Machine Learning CAP6610

CAP 6610, Machine Learning, Spring 2023

Place:WEIM; 1064
Time:Monday, Wednesday, Friday 8 (3:00-3:50 p.m.)

Instructor:
Arunava Banerjee
Office: CSE E336.
E-mail: arunava@ufl.edu.
Office hours (On Zoom-- 924 861 2325): (E-mail for appointment first); Tuesday, Thursday, 11:00 a.m.-noon.

TA:
Anik Chattopadhyay
TA Office hours: (On Zoom-- 990 3599 1667): Wednesday, Thursday 1:00-2:00 p.m.

Pre-requisites:

The official pre-requisites for this course is COT5615 (Mathematics for Intelligent Systems). Specifically, knowledge of calculus and linear algebra is necessary since we shall be touching on mathematical probability theory. In addition, proficiency in some programming language is a must.

Textbook: Machine Learning: A Probabilistic Perspective, Murphy, ISBN-10: 0262018020.

Reference: Pattern Recognition and Machine Learning, Bishop, ISBN 0-38-731073-8.

Reference: Pattern Classification, 2nd Edition, Duda, Hart and Stork, John Wiley, ISBN 0-471-05669-3.

Tentative list of Topics to be covered

Bayes decision theory
Bayesian learning
Maximum likelihood estimation and Expectation Maximization
Neural networks including deep learning
Kernel methods including Support Vector Machines
Mixture models
Hidden Markov models
Principal Components Analysis
Independent Components Analysis
Monte-Carlo, Markov Chain methods (Gibbs samplers and Metropolis-Hastings)
Performance evaluation: re-substitution, cross-validation, bagging, and boosting

The above list is tentative at this juncture and the set of topics we end up covering might change due to class interest and/or time constraints.
Please return to this page at least once a week to check updates in the table below
Evaluation:

One individual project spanning the semester, individual reports: 25%
Homework assignments (written and programming): 25%
Two midterm exam: 25% each (Time, tbd)
There will be no makeup exams (Exceptions shall be made for those that present appropriate letters from the Dean of Students Office).
The final grade will be on the curve.
Course Policies:

Late assignments: All homework assignments are due before class.
Plagiarism: You are expected to submit your own solutions to the assignments.
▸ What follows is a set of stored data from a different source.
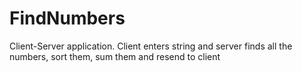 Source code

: # FindNumbers
Client-Server application. Client enters string and server finds all the numbers, sort them, sum them and resend to client
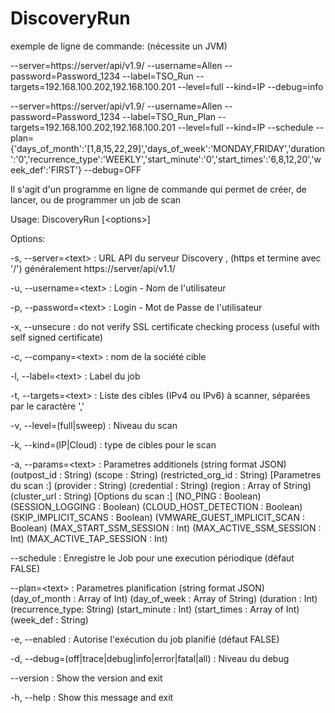 # DiscoveryRun

exemple de ligne de commande: (nécessite un JVM)

--server=https://server/api/v1.9/ --username=Allen --password=Password_1234 --label=TSO_Run --targets=192.168.100.202,192.168.100.201 --level=full --kind=IP  --debug=info

--server=https://server/api/v1.9/ --username=Allen --password=Password_1234 --label=TSO_Run_Plan --targets=192.168.100.202,192.168.100.201 --level=full --kind=IP  --schedule --plan={'days_of_month':'[1,8,15,22,29]','days_of_week':'MONDAY,FRIDAY','duration':'0','recurrence_type':'WEEKLY','start_minute':'0','start_times':'6,8,12,20','week_def':'FIRST'} --debug=OFF

Il s'agit d'un programme en ligne de commande qui permet de créer, de lancer, ou de programmer un job de scan

Usage: DiscoveryRun [\<options>]

Options:

-s, --server=\<text>   :    URL API du serveur Discovery , (https et termine
avec '/') généralement https://server/api/v1.1/

-u, --username=\<text>  :   Login - Nom de l'utilisateur

-p, --password=\<text>  :   Login - Mot de Passe de l'utilisateur

-x, --unsecure     :       do not verify SSL certificate checking process
(useful with self signed certificate)

-c, --company=\<text>   :   nom de la société cible

-l, --label=\<text>   :     Label du job

-t, --targets=\<text>  :    Liste des cibles (IPv4 ou IPv6) à scanner, séparées
par le caractère ','

-v, --level=(full|sweep) : Niveau du scan

-k, --kind=(IP|Cloud)  :   type de cibles pour le scan

-a, --params=\<text>   :    Parametres additionels (string format JSON)
(outpost_id : String) (scope : String)
(restricted_org_id : String) [Parametres du scan :]
(provider : String) (credential : String) (region :
Array of String) (cluster_url : String) [Options du
scan :] (NO_PING : Boolean) (SESSION_LOGGING :
Boolean) (CLOUD_HOST_DETECTION : Boolean)
(SKIP_IMPLICIT_SCANS : Boolean)
(VMWARE_GUEST_IMPLICIT_SCAN : Boolean)
(MAX_START_SSM_SESSION : Int)
(MAX_ACTIVE_SSM_SESSION : Int)
(MAX_ACTIVE_TAP_SESSION : Int)

--schedule       :         Enregistre le Job pour une execution périodique
(défaut FALSE)

--plan=\<text>     :        Parametres planification (string format JSON)
(day_of_month : Array of Int) (day_of_week : Array
of String) (duration : Int) (recurrence_type:
String) (start_minute : Int) (start_times : Array
of Int) (week_def : String)

-e, --enabled      :       Autorise l'exécution du job planifié (défaut FALSE)

-d, --debug=(off|trace|debug|info|error|fatal|all) :
Niveau du debug

--version         :        Show the version and exit

-h, --help         :       Show this message and exit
While the final project and presentation will be done in groups, each member will be required to demonstrate his/her contribution to the work.
Attendance: Their is no official attendance requirement. If you find better use of the time spent sitting thru lectures, please feel free to devote such to any occupation of your liking. However, keep in mind that it is your responsibility to stay abreast of the material presented in class.
Cell Phones: Absolutely no phone calls during class. Please turn off the ringer on your cell phone before coming to class.
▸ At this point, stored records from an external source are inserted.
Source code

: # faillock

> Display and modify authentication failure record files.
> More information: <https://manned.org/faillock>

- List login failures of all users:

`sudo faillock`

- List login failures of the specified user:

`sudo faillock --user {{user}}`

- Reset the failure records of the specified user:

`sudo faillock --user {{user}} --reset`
Academic Dishonesty: See http://www.dso.ufl.edu/judicial/honestybrochure.htm for Academic Honesty Guidelines. All academic dishonesty cases will be handled through the University of Florida Honor Court procedures as documented by the office of Student Services, P202 Peabody Hall. You may contact them at 392-1261 for a "Student Judicial Process: Guide for Students" pamphlet.
Students with Disabilities: Students requesting classroom accommodation must first register with the Dean of Students Office. The Dean of Students Office will provide documentation to the student who must then provide this documentation to the Instructor when requesting accommodation.
Announcements
Midterm dates have been set. Midterm I on Feb 27th (in class exam) and Midterm II on April 26th (in class exam).
HomeWorks
List of Topics covered (recorded classroom lectures)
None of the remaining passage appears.